-------- Records shown --------
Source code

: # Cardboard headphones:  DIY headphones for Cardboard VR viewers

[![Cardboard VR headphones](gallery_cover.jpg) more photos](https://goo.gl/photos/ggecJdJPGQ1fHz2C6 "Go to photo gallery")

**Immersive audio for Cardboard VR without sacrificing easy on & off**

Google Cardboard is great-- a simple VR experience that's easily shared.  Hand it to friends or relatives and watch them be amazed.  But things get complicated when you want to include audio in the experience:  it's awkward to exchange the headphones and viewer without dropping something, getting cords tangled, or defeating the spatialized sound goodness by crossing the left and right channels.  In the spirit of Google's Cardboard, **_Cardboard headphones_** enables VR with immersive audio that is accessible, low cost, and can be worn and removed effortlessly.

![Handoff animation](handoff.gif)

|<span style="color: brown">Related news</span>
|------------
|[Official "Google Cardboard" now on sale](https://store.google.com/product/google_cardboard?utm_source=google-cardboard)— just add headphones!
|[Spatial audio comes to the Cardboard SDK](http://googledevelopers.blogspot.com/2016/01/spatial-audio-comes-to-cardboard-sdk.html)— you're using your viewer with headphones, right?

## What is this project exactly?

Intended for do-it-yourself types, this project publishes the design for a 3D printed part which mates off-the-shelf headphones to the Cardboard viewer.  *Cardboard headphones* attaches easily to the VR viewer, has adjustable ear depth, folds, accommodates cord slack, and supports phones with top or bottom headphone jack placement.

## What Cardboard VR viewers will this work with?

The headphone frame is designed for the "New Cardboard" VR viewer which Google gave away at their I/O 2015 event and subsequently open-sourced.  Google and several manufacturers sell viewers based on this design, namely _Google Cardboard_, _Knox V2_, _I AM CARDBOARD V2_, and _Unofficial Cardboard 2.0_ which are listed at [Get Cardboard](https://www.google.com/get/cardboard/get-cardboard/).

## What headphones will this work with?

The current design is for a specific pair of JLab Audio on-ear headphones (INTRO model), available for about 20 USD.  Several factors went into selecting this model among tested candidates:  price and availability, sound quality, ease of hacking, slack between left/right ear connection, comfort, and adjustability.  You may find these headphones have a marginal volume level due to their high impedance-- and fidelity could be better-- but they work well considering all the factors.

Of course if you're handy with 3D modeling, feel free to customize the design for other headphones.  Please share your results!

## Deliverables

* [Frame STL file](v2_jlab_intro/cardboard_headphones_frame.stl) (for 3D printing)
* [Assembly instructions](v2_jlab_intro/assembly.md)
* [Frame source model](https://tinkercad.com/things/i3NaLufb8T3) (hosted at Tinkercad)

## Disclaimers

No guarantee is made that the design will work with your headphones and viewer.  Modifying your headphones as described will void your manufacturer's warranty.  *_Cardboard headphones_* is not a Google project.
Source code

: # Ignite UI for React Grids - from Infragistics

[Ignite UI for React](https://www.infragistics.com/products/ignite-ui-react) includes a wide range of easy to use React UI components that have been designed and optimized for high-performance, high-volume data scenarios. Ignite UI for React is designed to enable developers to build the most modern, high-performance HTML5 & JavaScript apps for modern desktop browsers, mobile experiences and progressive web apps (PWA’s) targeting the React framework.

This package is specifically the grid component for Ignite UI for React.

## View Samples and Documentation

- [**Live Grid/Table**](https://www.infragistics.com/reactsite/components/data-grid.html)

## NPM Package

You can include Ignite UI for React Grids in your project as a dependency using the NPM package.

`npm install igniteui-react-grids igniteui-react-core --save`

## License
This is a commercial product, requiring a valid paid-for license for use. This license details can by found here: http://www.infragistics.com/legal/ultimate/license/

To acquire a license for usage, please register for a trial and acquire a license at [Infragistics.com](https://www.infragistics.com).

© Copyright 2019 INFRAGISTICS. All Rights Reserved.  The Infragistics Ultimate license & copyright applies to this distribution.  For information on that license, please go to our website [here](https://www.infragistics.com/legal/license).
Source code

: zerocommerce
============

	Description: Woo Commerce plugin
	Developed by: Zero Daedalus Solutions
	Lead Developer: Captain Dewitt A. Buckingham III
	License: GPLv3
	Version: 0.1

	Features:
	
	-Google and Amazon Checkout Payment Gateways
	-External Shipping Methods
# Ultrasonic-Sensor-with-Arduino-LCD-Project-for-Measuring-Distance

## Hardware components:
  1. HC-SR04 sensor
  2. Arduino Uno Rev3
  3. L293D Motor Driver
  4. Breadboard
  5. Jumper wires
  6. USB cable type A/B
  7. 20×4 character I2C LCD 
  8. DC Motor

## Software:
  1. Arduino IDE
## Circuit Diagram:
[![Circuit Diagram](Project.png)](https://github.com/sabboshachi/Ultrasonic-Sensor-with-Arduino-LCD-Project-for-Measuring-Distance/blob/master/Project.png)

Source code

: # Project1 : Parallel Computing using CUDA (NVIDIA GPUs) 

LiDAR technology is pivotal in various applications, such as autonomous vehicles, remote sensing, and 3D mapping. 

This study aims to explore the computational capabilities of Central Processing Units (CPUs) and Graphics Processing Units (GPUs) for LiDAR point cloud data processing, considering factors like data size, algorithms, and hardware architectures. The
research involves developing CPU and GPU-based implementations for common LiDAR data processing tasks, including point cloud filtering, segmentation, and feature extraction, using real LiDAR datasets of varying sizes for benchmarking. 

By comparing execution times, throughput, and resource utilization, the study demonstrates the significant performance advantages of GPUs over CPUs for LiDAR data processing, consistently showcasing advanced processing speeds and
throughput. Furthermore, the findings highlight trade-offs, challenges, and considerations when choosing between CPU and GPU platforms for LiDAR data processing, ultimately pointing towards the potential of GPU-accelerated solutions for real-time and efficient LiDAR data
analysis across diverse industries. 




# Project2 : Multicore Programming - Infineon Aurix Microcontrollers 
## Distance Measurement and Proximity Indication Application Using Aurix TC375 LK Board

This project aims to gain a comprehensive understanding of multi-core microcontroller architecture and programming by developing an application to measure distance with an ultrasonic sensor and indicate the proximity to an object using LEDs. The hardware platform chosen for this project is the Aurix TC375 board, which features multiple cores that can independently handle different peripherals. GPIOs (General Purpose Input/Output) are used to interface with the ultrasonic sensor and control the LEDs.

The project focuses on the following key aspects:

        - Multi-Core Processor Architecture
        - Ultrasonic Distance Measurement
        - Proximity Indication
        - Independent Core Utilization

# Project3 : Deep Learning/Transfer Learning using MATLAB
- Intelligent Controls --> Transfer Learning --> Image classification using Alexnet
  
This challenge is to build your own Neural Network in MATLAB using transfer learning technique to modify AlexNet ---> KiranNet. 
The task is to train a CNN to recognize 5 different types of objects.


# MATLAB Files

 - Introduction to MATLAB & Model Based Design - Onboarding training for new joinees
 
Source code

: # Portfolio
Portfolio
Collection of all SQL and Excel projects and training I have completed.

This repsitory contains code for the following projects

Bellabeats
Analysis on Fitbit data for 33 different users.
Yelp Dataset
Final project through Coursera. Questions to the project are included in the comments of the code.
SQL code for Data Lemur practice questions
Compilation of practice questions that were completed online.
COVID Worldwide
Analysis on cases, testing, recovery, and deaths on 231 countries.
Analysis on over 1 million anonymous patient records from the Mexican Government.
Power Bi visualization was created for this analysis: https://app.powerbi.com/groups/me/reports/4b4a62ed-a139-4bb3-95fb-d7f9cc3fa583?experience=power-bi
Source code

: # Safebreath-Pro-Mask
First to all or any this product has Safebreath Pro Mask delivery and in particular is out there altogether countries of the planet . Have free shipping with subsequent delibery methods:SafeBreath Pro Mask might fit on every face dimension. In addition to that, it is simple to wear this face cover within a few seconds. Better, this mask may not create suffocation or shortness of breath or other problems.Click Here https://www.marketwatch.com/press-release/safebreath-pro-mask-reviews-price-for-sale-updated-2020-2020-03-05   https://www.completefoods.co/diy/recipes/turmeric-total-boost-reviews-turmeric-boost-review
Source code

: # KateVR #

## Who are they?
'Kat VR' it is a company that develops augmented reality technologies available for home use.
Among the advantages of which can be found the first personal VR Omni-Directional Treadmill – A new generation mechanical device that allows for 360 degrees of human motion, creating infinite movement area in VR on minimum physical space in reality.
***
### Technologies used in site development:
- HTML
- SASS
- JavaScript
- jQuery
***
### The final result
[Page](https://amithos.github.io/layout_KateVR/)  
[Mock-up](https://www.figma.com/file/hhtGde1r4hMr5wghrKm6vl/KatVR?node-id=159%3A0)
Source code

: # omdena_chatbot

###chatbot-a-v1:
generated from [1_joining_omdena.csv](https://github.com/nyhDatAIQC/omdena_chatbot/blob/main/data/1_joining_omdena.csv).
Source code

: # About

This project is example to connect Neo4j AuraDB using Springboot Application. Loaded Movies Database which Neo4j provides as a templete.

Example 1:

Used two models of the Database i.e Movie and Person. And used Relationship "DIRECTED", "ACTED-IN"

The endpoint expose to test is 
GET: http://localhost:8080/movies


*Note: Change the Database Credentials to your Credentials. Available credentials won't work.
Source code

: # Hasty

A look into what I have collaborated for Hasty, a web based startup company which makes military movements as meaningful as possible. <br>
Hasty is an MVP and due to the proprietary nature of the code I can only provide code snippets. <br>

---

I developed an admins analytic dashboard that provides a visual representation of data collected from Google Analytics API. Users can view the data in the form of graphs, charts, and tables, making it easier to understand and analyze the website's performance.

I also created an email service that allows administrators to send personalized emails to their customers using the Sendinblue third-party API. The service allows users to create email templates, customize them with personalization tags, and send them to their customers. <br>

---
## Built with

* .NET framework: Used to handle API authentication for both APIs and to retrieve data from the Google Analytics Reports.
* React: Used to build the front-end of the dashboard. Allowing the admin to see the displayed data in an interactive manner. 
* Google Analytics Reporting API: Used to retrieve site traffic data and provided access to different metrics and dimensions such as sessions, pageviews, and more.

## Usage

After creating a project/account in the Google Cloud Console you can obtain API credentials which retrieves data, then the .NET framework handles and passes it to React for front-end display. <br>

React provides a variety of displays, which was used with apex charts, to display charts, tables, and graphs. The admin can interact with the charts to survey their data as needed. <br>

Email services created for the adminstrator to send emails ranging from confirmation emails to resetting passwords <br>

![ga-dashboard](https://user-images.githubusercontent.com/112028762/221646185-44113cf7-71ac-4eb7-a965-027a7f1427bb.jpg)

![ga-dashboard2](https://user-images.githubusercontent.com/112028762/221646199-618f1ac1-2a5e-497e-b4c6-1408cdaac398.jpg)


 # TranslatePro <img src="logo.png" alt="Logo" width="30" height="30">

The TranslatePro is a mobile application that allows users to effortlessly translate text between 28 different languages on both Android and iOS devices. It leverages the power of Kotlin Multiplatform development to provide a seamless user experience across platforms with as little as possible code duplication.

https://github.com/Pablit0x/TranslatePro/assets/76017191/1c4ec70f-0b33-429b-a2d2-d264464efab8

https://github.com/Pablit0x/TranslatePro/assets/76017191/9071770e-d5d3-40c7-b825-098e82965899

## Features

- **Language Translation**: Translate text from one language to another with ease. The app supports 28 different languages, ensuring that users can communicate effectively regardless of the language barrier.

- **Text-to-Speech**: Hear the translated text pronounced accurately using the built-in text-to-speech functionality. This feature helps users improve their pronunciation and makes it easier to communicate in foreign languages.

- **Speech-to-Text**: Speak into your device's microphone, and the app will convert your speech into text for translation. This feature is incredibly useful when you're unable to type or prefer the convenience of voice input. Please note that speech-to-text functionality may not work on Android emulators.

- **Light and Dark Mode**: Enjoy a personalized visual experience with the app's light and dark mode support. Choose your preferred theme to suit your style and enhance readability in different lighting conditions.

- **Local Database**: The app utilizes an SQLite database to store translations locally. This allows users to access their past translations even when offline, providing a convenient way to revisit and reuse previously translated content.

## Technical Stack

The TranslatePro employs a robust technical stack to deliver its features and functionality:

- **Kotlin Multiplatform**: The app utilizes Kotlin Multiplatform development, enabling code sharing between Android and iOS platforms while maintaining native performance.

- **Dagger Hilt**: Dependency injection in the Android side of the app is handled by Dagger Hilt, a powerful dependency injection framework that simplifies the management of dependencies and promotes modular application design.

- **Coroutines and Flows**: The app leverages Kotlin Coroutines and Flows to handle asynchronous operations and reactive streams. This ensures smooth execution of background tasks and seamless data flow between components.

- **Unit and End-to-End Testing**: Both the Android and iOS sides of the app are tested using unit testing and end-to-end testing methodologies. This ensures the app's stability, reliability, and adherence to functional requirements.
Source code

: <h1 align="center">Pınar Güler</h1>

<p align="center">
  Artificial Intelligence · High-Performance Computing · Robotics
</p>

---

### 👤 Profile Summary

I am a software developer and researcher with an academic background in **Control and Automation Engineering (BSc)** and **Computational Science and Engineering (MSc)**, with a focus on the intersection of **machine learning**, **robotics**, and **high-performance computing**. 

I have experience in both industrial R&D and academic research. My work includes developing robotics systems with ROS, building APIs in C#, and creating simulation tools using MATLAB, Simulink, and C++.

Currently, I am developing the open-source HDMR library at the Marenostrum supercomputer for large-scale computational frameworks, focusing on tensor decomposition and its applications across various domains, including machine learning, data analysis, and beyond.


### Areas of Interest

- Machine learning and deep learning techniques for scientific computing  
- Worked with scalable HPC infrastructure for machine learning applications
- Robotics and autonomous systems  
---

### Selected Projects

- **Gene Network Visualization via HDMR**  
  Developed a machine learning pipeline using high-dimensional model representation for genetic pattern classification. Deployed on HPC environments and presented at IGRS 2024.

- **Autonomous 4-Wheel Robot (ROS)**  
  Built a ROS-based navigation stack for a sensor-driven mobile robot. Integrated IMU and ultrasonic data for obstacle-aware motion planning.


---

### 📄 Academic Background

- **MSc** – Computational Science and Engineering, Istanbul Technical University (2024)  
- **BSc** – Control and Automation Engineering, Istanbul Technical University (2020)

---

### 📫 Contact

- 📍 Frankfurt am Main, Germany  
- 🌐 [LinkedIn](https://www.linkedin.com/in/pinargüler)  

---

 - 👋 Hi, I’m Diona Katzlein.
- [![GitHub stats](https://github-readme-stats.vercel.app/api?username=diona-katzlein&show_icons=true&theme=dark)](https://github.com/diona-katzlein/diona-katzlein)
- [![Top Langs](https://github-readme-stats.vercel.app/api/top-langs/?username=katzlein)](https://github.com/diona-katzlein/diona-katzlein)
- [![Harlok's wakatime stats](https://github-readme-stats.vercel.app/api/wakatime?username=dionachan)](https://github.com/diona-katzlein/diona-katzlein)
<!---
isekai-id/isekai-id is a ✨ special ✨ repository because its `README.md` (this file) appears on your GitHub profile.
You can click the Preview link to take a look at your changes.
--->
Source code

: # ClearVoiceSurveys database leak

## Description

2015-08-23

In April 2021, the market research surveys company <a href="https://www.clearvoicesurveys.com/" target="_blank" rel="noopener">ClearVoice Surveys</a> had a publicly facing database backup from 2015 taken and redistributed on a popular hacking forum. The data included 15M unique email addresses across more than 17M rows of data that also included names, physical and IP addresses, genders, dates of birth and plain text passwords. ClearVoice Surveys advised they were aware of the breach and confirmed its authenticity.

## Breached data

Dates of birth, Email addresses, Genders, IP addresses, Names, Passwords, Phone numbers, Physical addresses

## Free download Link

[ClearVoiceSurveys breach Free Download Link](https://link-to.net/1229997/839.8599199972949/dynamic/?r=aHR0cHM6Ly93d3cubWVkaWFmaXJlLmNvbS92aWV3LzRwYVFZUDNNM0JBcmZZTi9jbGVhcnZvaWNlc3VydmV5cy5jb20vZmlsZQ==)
--------
- [Requirement] Quote the records above from their first line through the line containing "easy on & off**", both ends included.

- [Task answer]
Source code

: # Cardboard headphones:  DIY headphones for Cardboard VR viewers

[![Cardboard VR headphones](gallery_cover.jpg) more photos](https://goo.gl/photos/ggecJdJPGQ1fHz2C6 "Go to photo gallery")

**Immersive audio for Cardboard VR without sacrificing easy on & off**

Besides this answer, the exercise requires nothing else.